■ Assignment
Please state how many lines of the data contain "that". The number by itself is enough.

---*---

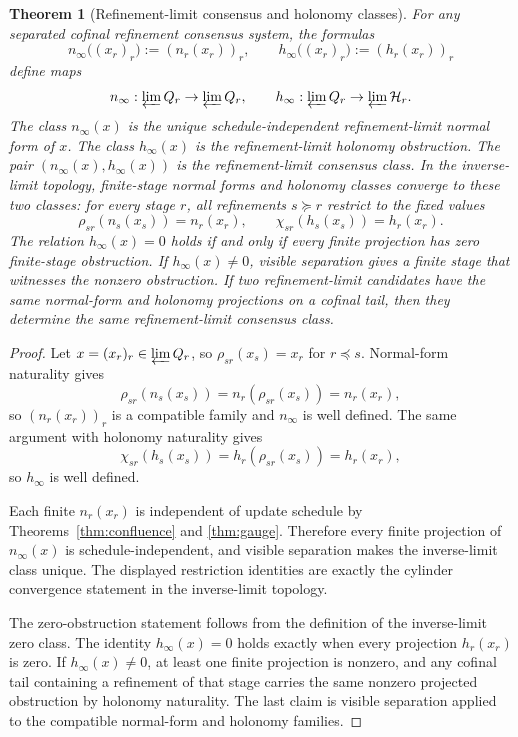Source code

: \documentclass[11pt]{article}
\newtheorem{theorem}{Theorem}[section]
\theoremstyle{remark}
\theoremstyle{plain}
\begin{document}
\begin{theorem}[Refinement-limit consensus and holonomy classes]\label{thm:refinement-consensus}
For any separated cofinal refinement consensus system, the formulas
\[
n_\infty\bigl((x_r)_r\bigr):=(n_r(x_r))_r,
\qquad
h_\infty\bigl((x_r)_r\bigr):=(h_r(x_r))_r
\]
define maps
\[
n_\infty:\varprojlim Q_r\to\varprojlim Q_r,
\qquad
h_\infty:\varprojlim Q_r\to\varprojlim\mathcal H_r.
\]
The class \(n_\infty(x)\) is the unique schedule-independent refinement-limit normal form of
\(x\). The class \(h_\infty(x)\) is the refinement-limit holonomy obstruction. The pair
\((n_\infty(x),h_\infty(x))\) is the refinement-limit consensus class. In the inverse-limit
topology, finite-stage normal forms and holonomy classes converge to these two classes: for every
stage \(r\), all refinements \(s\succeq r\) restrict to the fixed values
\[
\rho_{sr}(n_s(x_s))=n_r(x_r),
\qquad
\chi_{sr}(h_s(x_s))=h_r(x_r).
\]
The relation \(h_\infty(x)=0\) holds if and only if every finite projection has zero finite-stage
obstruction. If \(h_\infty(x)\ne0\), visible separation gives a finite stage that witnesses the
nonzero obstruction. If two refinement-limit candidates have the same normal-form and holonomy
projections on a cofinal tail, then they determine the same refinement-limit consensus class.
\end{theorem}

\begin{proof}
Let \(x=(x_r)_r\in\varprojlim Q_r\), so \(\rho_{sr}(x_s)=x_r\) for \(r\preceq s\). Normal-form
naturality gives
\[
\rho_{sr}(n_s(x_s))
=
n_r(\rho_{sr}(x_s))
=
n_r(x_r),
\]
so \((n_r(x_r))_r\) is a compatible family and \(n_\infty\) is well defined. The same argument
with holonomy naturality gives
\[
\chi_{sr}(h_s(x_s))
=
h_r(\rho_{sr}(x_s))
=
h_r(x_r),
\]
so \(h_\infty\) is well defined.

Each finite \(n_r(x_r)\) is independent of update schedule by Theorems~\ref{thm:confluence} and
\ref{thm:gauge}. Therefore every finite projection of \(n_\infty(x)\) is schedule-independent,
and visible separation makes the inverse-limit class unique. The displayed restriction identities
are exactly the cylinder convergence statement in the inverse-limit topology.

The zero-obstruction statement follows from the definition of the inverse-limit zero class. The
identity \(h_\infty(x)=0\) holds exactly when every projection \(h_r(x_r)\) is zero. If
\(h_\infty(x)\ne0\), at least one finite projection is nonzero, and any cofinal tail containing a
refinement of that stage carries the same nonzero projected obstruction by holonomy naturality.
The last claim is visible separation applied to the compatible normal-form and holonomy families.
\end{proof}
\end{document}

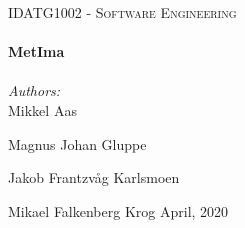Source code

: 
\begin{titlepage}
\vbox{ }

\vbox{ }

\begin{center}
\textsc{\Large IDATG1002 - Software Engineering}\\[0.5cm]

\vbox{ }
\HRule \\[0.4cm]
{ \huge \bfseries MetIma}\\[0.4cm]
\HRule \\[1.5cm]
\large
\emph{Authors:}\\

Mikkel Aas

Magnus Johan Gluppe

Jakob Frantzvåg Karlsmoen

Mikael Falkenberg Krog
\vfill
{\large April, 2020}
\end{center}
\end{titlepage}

---*---

■ Reply
2